世界各地で実践されてきたSEAを紹介する「リビング・アズ・フォーム」展の巡回展(ノマディック・パージョン)をコーディネートしたIndependent Curators International (ICI)は、29人のアーティストが参加した「紙の彫刻展 The Paper Sculpture Show」の作品をDIYマニュアルにしてウェブ公開している。

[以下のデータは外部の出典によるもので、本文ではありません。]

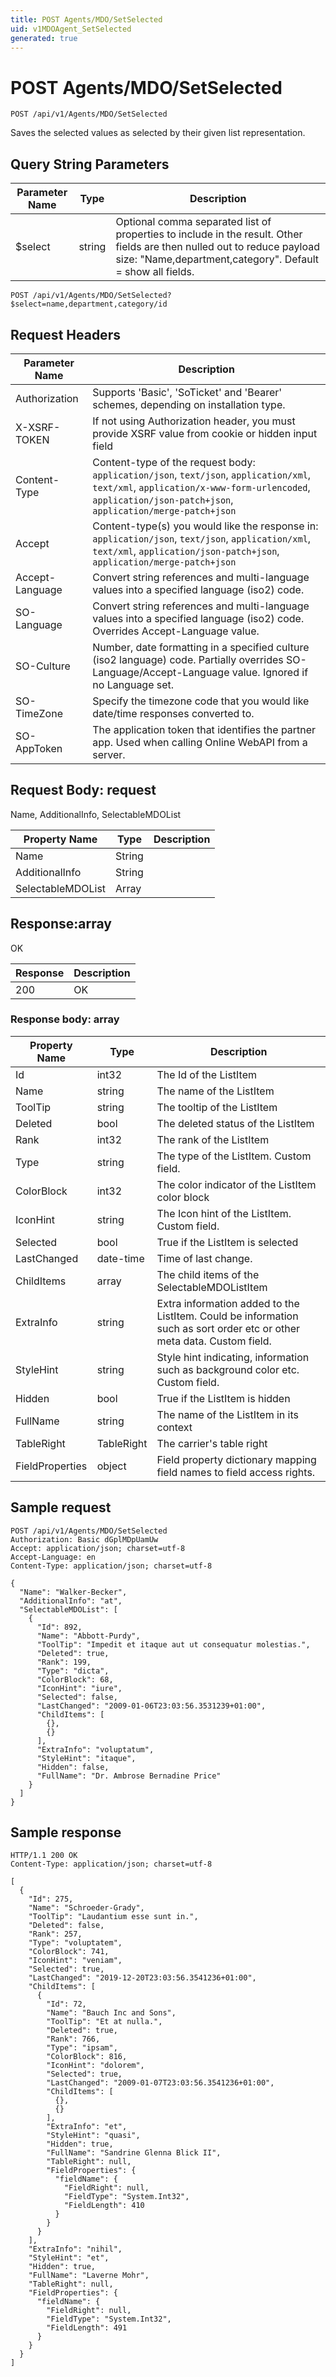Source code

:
 ```yaml
---
title: POST Agents/MDO/SetSelected
uid: v1MDOAgent_SetSelected
generated: true
---
```


# POST Agents/MDO/SetSelected

```http
POST /api/v1/Agents/MDO/SetSelected
```

Saves the selected values as selected by their given list representation.







## Query String Parameters

| Parameter Name | Type |  Description |
|----------------|------|--------------|
| $select | string |  Optional comma separated list of properties to include in the result. Other fields are then nulled out to reduce payload size: "Name,department,category". Default = show all fields. |

```http
POST /api/v1/Agents/MDO/SetSelected?$select=name,department,category/id
```


## Request Headers

| Parameter Name | Description |
|----------------|-------------|
| Authorization  | Supports 'Basic', 'SoTicket' and 'Bearer' schemes, depending on installation type. |
| X-XSRF-TOKEN   | If not using Authorization header, you must provide XSRF value from cookie or hidden input field |
| Content-Type | Content-type of the request body: `application/json`, `text/json`, `application/xml`, `text/xml`, `application/x-www-form-urlencoded`, `application/json-patch+json`, `application/merge-patch+json` |
| Accept         | Content-type(s) you would like the response in: `application/json`, `text/json`, `application/xml`, `text/xml`, `application/json-patch+json`, `application/merge-patch+json` |
| Accept-Language | Convert string references and multi-language values into a specified language (iso2) code. |
| SO-Language | Convert string references and multi-language values into a specified language (iso2) code. Overrides Accept-Language value. |
| SO-Culture | Number, date formatting in a specified culture (iso2 language) code. Partially overrides SO-Language/Accept-Language value. Ignored if no Language set. |
| SO-TimeZone | Specify the timezone code that you would like date/time responses converted to. |
| SO-AppToken | The application token that identifies the partner app. Used when calling Online WebAPI from a server. |

## Request Body: request 

Name, AdditionalInfo, SelectableMDOList 

| Property Name | Type |  Description |
|----------------|------|--------------|
| Name | String |  |
| AdditionalInfo | String |  |
| SelectableMDOList | Array |  |

## Response:array

OK

| Response | Description |
|----------------|-------------|
| 200 | OK |

### Response body: array

| Property Name | Type |  Description |
|----------------|------|--------------|
| Id | int32 | The Id of the ListItem |
| Name | string | The name of the ListItem |
| ToolTip | string | The tooltip of the ListItem |
| Deleted | bool | The deleted status of the ListItem |
| Rank | int32 | The rank of the ListItem |
| Type | string | The type of the ListItem. Custom field. |
| ColorBlock | int32 | The color indicator of the ListItem color block |
| IconHint | string | The Icon hint of the ListItem. Custom field. |
| Selected | bool | True if the ListItem is selected |
| LastChanged | date-time | Time of last change. |
| ChildItems | array | The child items of the SelectableMDOListItem |
| ExtraInfo | string | Extra information added to the ListItem. Could be information such as sort order etc or other meta data. Custom field. |
| StyleHint | string | Style hint indicating, information such as background color etc. Custom field. |
| Hidden | bool | True if the ListItem is hidden |
| FullName | string | The name of the ListItem in its context |
| TableRight | TableRight | The carrier's table right |
| FieldProperties | object | Field property dictionary mapping field names to field access rights. |

## Sample request

```http!
POST /api/v1/Agents/MDO/SetSelected
Authorization: Basic dGplMDpUamUw
Accept: application/json; charset=utf-8
Accept-Language: en
Content-Type: application/json; charset=utf-8

{
  "Name": "Walker-Becker",
  "AdditionalInfo": "at",
  "SelectableMDOList": [
    {
      "Id": 892,
      "Name": "Abbott-Purdy",
      "ToolTip": "Impedit et itaque aut ut consequatur molestias.",
      "Deleted": true,
      "Rank": 199,
      "Type": "dicta",
      "ColorBlock": 68,
      "IconHint": "iure",
      "Selected": false,
      "LastChanged": "2009-01-06T23:03:56.3531239+01:00",
      "ChildItems": [
        {},
        {}
      ],
      "ExtraInfo": "voluptatum",
      "StyleHint": "itaque",
      "Hidden": false,
      "FullName": "Dr. Ambrose Bernadine Price"
    }
  ]
}
```

## Sample response

```http_
HTTP/1.1 200 OK
Content-Type: application/json; charset=utf-8

[
  {
    "Id": 275,
    "Name": "Schroeder-Grady",
    "ToolTip": "Laudantium esse sunt in.",
    "Deleted": false,
    "Rank": 257,
    "Type": "voluptatem",
    "ColorBlock": 741,
    "IconHint": "veniam",
    "Selected": true,
    "LastChanged": "2019-12-20T23:03:56.3541236+01:00",
    "ChildItems": [
      {
        "Id": 72,
        "Name": "Bauch Inc and Sons",
        "ToolTip": "Et at nulla.",
        "Deleted": true,
        "Rank": 766,
        "Type": "ipsam",
        "ColorBlock": 816,
        "IconHint": "dolorem",
        "Selected": true,
        "LastChanged": "2009-01-07T23:03:56.3541236+01:00",
        "ChildItems": [
          {},
          {}
        ],
        "ExtraInfo": "et",
        "StyleHint": "quasi",
        "Hidden": true,
        "FullName": "Sandrine Glenna Blick II",
        "TableRight": null,
        "FieldProperties": {
          "fieldName": {
            "FieldRight": null,
            "FieldType": "System.Int32",
            "FieldLength": 410
          }
        }
      }
    ],
    "ExtraInfo": "nihil",
    "StyleHint": "et",
    "Hidden": true,
    "FullName": "Laverne Mohr",
    "TableRight": null,
    "FieldProperties": {
      "fieldName": {
        "FieldRight": null,
        "FieldType": "System.Int32",
        "FieldLength": 491
      }
    }
  }
]
```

「世界中の多くの人々がソーシャル・ディスタンスを取り、家にとどまるように要請されている中、ICIは紙の彫刻展のデザインをダウンロードして印刷できるマニュアルとしてシェアし、パソコン画面から離れた、室内空間でのアート体験を提供します」
カラフルでポップなものから抽象的な造形まで、多様な作品の展開図が収録されているので、気に入ったものを見つけて厚紙にプリントし、挑戦してみては。
また、やはりパソコン画面から離れられない人は、Google Arts & Cultureの「Collections」で世界中の2,500館のミュージアムをバーチャル・ツアーしてはどうだろう。
https://artsandculture.google.com/partner?hl=en
2020.4.23(秋葉美知子)
SEAの現在地を描き出す米国のレポート
ソーシャリー・エンゲイジド・アート(SEA)に関する歴史、理論研究や事例報告などが増える中、米国のコンサルティング会社ヘリコン・コラボレイティブが、SEAの現在地が非常によくわかるレポート「Mapping the Landscape of Socially Engaged Artistic Practice」をウェブサイトで公開している。主にアーティストやプログラム・ディレクター、資金提供者など実践に関わる人々へのヒアリングをもとにまとめられていて、なるほどと思わせるコメントや考察が数多く記述されている。
本レポートは、「ソーシャリー・エンゲイジド・アートの実用的な定義は、特定のコミュニティまたは世界全体の状況を改善することを目的とした芸術的または創造的な実践」とし、これに「スタジオ・アート」を対峙させている。「スタジオ・アート」は、「アーティストが主に作品の形式的または美的クオリティの開発に焦点を当て、オーディエンスに発表する芸術作品の制作を目的とする実践」と定義している。現在のアートスクールの教育や作品クオリティの評価、芸術支援の制度はスタジオ・アートの伝統に基づいており、このアプローチは多様な発展の系譜を持つSEAには適しておらず、独自の知識・理解の枠組みが必要だという。
もちろん、SEAを前述のようにかなり幅広く定義すると、多様なバリエーションが含まれる。このレポートが面白いのは、それらをタイプ分けするのに役立つ9つの指標(美学、アーティストの役割、アーティストの出身地/拠点、workの定義、影響の方向性、workの創始、場所、課題、継続期間)を提示していることだ(右図)。個別のプロジェクトについて、これらの指標ごとにプロットして折れ線を描いていけば、プロジェクトのタイプを総合的に理解でき、支援や評価にも役立ちそうだ。